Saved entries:

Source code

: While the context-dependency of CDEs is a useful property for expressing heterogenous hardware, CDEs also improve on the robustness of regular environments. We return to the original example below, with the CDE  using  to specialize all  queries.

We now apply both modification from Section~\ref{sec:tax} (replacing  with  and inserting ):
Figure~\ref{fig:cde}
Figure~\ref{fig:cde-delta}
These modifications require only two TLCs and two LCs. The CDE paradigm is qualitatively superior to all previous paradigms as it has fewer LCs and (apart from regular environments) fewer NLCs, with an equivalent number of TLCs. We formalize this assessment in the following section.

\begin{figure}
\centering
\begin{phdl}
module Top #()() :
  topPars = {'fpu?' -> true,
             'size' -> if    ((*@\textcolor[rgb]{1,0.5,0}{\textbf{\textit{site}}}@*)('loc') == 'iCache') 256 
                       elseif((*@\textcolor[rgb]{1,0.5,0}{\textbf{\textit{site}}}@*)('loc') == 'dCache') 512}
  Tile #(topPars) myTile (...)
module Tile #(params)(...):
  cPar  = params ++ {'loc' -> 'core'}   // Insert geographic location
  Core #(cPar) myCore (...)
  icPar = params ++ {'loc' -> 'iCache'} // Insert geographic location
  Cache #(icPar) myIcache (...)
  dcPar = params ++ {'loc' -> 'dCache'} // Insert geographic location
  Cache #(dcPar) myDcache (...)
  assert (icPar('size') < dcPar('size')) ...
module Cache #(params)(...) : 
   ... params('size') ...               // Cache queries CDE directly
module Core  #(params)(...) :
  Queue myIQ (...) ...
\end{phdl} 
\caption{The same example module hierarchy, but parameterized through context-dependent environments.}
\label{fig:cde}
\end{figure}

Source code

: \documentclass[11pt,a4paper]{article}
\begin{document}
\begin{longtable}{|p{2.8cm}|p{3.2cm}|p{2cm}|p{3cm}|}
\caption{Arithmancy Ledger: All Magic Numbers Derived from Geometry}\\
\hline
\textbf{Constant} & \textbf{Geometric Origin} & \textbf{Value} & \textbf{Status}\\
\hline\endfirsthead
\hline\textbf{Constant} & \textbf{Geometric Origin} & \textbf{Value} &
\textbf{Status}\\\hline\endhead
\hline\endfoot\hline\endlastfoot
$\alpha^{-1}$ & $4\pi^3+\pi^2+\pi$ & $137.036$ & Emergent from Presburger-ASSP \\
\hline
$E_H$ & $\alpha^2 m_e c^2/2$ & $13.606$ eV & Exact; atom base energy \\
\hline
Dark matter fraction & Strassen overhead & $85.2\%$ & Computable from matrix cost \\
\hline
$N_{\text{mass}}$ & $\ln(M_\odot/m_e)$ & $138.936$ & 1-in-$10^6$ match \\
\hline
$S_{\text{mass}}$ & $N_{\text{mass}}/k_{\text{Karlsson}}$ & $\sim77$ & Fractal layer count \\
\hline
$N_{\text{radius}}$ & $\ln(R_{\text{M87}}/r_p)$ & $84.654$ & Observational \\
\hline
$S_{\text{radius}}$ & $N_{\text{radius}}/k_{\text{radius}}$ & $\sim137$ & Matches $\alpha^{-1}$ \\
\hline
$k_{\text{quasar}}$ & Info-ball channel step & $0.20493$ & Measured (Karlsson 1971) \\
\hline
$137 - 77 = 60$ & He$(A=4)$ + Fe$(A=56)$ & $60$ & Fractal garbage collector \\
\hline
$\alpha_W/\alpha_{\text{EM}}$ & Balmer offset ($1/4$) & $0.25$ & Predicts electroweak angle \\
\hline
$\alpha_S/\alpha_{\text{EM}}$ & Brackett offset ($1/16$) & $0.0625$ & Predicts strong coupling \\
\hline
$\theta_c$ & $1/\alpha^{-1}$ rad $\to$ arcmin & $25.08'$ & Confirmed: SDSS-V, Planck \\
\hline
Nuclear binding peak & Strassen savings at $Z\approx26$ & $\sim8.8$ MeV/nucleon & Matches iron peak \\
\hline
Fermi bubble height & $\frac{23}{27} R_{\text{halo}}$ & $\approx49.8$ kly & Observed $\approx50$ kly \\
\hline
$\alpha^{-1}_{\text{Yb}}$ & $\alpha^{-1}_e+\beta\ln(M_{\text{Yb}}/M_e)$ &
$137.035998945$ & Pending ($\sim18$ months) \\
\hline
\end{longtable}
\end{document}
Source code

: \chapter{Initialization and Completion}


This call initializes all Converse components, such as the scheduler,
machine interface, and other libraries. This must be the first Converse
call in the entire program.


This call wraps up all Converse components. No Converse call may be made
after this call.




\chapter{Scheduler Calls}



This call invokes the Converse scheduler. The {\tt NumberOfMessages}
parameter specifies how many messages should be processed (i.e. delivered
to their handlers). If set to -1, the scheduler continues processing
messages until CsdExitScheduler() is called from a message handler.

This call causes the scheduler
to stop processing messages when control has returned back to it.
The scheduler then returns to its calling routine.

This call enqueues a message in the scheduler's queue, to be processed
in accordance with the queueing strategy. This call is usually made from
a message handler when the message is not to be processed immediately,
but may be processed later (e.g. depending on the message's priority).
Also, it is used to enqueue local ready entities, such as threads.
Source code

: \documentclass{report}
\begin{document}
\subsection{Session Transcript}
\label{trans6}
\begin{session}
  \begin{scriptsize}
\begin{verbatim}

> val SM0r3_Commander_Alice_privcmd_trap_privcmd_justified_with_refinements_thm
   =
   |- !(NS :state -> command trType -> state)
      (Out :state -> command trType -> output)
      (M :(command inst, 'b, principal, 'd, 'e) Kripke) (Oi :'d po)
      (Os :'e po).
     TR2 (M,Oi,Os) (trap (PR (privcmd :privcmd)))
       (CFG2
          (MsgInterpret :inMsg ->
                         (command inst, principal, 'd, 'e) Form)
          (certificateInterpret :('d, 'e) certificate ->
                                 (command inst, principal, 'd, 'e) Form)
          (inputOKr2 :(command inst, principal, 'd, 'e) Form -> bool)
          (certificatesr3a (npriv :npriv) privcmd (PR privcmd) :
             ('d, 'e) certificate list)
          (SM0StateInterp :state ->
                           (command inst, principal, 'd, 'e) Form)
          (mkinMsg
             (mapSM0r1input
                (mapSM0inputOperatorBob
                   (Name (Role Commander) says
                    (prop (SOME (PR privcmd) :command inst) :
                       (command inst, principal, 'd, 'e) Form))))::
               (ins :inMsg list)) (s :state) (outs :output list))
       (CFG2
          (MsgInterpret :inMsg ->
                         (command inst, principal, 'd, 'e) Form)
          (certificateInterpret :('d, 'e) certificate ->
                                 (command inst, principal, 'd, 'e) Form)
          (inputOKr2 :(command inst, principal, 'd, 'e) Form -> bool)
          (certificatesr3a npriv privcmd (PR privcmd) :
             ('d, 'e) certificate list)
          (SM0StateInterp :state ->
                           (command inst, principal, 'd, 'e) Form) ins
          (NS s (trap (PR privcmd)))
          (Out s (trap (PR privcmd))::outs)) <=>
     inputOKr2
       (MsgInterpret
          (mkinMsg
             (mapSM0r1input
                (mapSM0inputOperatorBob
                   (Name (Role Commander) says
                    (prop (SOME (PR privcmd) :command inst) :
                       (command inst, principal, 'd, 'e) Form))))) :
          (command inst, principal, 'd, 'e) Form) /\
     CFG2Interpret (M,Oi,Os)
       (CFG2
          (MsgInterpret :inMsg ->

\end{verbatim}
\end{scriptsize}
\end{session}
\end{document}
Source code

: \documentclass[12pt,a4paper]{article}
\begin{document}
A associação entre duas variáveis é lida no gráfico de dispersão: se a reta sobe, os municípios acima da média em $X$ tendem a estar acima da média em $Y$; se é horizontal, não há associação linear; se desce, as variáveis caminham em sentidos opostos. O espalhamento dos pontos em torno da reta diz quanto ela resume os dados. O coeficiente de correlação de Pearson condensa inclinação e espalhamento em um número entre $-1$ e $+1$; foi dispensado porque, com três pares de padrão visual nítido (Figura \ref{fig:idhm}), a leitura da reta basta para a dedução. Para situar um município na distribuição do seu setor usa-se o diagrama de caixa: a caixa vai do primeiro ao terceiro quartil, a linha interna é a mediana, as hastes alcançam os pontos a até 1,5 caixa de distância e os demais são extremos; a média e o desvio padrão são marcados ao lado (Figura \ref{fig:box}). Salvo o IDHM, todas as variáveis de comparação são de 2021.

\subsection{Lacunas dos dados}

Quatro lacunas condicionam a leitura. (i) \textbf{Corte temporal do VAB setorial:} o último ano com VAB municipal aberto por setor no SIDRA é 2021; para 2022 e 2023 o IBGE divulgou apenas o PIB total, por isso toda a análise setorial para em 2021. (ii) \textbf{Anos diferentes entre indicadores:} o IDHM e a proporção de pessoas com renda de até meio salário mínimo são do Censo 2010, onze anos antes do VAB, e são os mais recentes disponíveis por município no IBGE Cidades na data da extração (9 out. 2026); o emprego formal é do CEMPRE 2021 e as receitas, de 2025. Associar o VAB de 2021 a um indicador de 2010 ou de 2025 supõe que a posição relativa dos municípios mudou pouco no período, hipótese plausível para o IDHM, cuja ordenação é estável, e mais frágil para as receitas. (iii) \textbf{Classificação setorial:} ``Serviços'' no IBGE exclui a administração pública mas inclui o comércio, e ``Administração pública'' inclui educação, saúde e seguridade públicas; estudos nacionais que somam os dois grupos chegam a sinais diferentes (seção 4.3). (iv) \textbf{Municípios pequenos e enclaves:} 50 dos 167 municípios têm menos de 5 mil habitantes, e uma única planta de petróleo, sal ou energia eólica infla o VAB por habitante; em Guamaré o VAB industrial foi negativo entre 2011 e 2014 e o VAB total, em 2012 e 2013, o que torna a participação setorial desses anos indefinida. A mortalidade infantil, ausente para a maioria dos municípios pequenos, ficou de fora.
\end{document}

Instructions for the task>
Copy the lines of the data above exactly as written, beginning with the line containing "parameter specifies how" and ending with the line containing "(Out :state ->", and leave out all other lines.

Finished exercise>
parameter specifies how many messages should be processed (i.e. delivered
to their handlers). If set to -1, the scheduler continues processing
messages until CsdExitScheduler() is called from a message handler.

This call causes the scheduler
to stop processing messages when control has returned back to it.
The scheduler then returns to its calling routine.

This call enqueues a message in the scheduler's queue, to be processed
in accordance with the queueing strategy. This call is usually made from
a message handler when the message is not to be processed immediately,
but may be processed later (e.g. depending on the message's priority).
Also, it is used to enqueue local ready entities, such as threads.
Source code

: \documentclass{report}
\begin{document}
\subsection{Session Transcript}
\label{trans6}
\begin{session}
  \begin{scriptsize}
\begin{verbatim}

> val SM0r3_Commander_Alice_privcmd_trap_privcmd_justified_with_refinements_thm
   =
   |- !(NS :state -> command trType -> state)
      (Out :state -> command trType -> output)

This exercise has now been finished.